Given data:
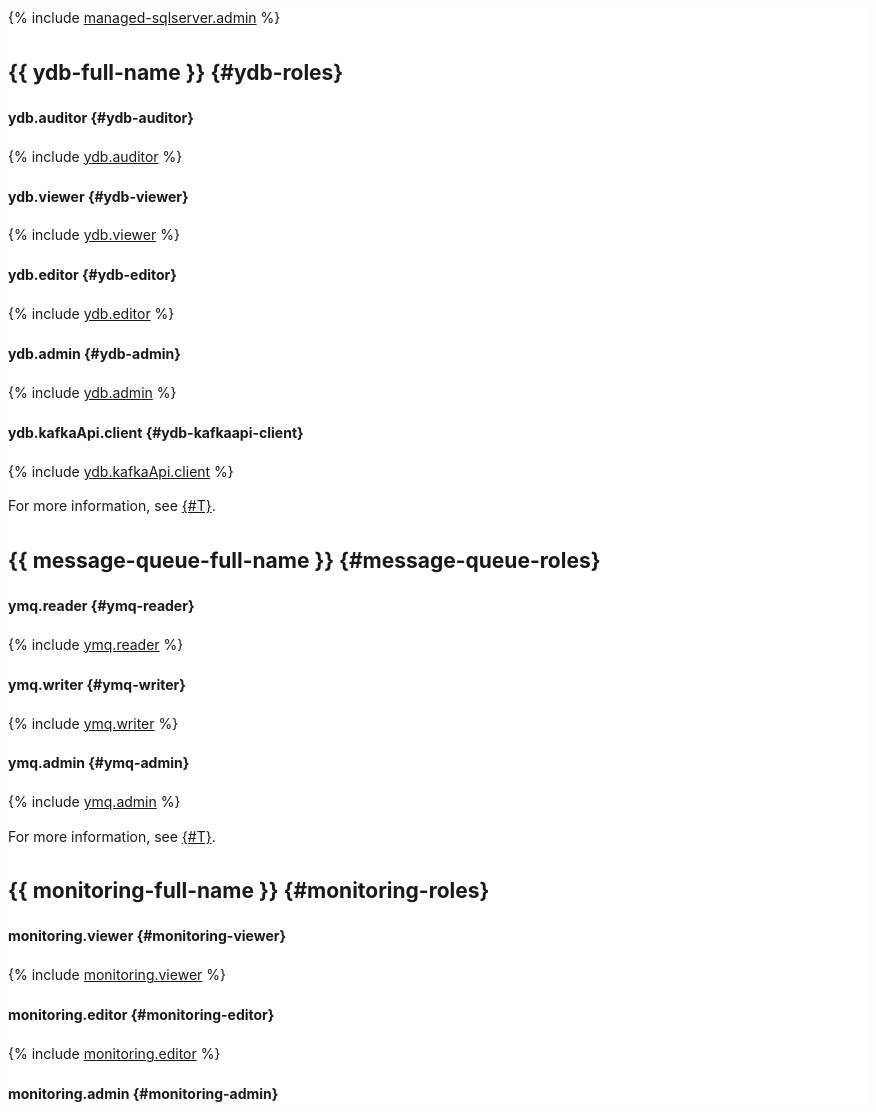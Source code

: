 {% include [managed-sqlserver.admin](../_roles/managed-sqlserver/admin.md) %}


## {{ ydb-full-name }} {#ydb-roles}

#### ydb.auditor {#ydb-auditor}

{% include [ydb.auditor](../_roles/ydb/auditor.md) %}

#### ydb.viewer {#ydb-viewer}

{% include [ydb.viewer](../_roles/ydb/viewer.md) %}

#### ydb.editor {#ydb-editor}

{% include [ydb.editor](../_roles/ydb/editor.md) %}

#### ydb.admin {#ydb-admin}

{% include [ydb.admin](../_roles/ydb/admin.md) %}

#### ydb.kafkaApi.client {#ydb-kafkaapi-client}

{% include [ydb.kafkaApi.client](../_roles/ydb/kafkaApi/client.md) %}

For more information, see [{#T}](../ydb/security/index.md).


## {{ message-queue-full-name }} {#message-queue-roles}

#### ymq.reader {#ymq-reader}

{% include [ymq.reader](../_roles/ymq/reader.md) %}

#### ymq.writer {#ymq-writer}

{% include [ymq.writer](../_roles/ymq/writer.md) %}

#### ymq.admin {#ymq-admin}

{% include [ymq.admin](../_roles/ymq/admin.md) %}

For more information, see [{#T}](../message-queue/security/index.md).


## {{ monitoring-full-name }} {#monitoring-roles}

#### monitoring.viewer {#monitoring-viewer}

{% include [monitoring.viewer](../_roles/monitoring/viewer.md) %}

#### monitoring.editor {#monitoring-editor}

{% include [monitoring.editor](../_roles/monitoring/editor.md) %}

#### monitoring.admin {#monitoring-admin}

--

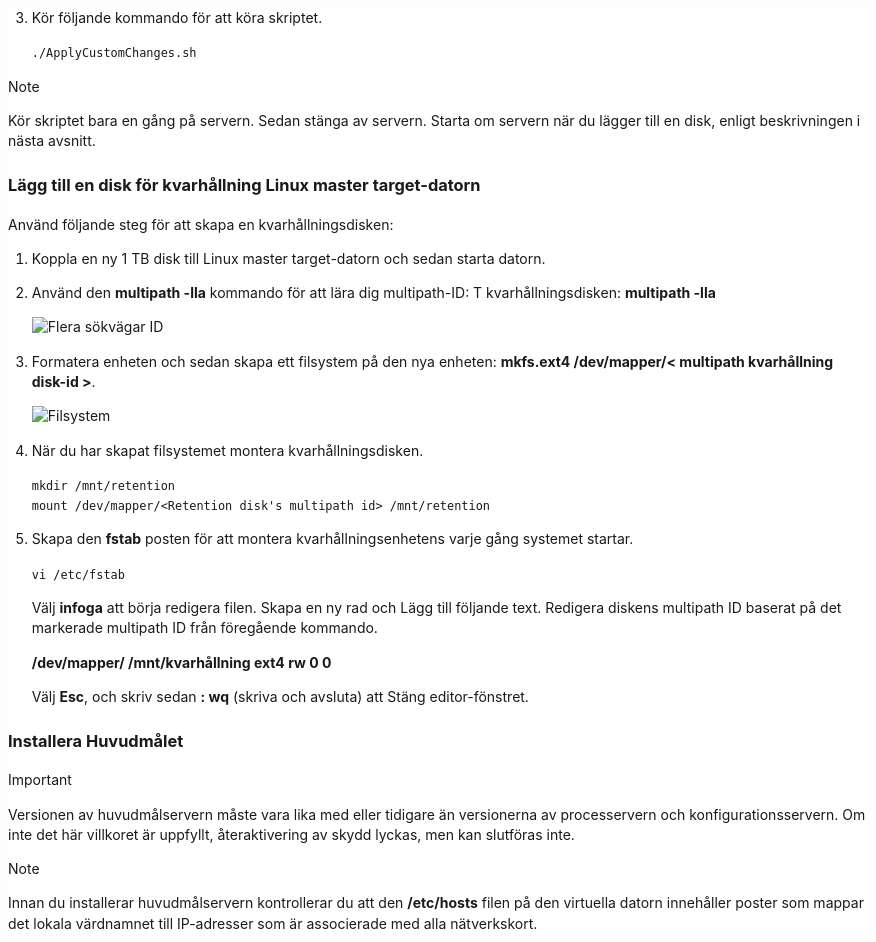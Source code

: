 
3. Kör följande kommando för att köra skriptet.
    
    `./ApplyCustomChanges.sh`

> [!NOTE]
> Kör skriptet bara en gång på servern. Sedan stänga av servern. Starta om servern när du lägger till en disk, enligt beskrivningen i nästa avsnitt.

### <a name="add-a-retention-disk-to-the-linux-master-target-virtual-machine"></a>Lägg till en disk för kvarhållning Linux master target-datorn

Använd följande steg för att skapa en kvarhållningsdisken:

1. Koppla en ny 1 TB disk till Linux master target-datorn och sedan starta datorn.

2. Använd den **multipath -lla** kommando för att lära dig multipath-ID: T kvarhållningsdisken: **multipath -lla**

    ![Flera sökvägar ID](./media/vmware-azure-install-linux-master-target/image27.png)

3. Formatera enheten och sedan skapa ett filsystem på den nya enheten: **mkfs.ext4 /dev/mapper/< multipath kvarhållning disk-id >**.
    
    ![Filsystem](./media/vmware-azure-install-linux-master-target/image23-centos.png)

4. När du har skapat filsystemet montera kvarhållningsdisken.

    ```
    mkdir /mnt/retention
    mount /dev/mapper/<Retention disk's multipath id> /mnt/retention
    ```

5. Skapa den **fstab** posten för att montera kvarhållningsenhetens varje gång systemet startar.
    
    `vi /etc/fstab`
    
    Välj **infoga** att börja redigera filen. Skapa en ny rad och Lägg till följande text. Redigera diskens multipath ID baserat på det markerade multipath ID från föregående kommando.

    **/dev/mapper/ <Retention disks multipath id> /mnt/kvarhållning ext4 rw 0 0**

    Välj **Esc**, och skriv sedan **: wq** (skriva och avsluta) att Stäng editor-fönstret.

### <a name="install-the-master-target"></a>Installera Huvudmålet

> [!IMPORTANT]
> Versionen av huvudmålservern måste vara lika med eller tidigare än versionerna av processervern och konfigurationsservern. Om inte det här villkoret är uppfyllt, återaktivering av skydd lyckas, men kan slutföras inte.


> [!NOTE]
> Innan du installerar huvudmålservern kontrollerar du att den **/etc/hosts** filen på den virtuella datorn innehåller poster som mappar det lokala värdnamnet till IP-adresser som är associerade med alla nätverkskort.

==

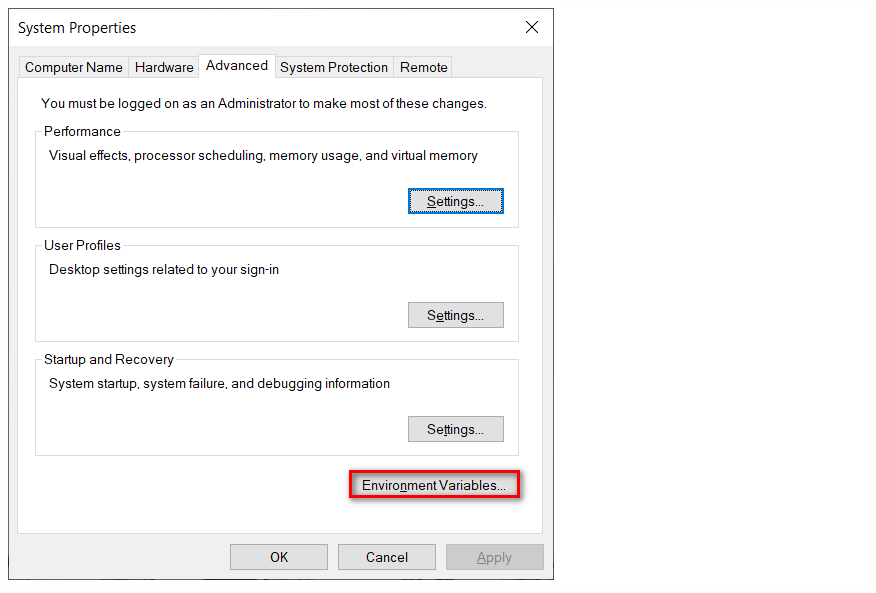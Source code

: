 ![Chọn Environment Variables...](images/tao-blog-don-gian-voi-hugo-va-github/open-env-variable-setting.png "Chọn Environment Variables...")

Problem requirements: Filter the entries above down to the lines that contain the word "vmware".

Exercise solution:
    ![Flera sökvägar ID](./media/vmware-azure-install-linux-master-target/image27.png)
    ![Filsystem](./media/vmware-azure-install-linux-master-target/image23-centos.png)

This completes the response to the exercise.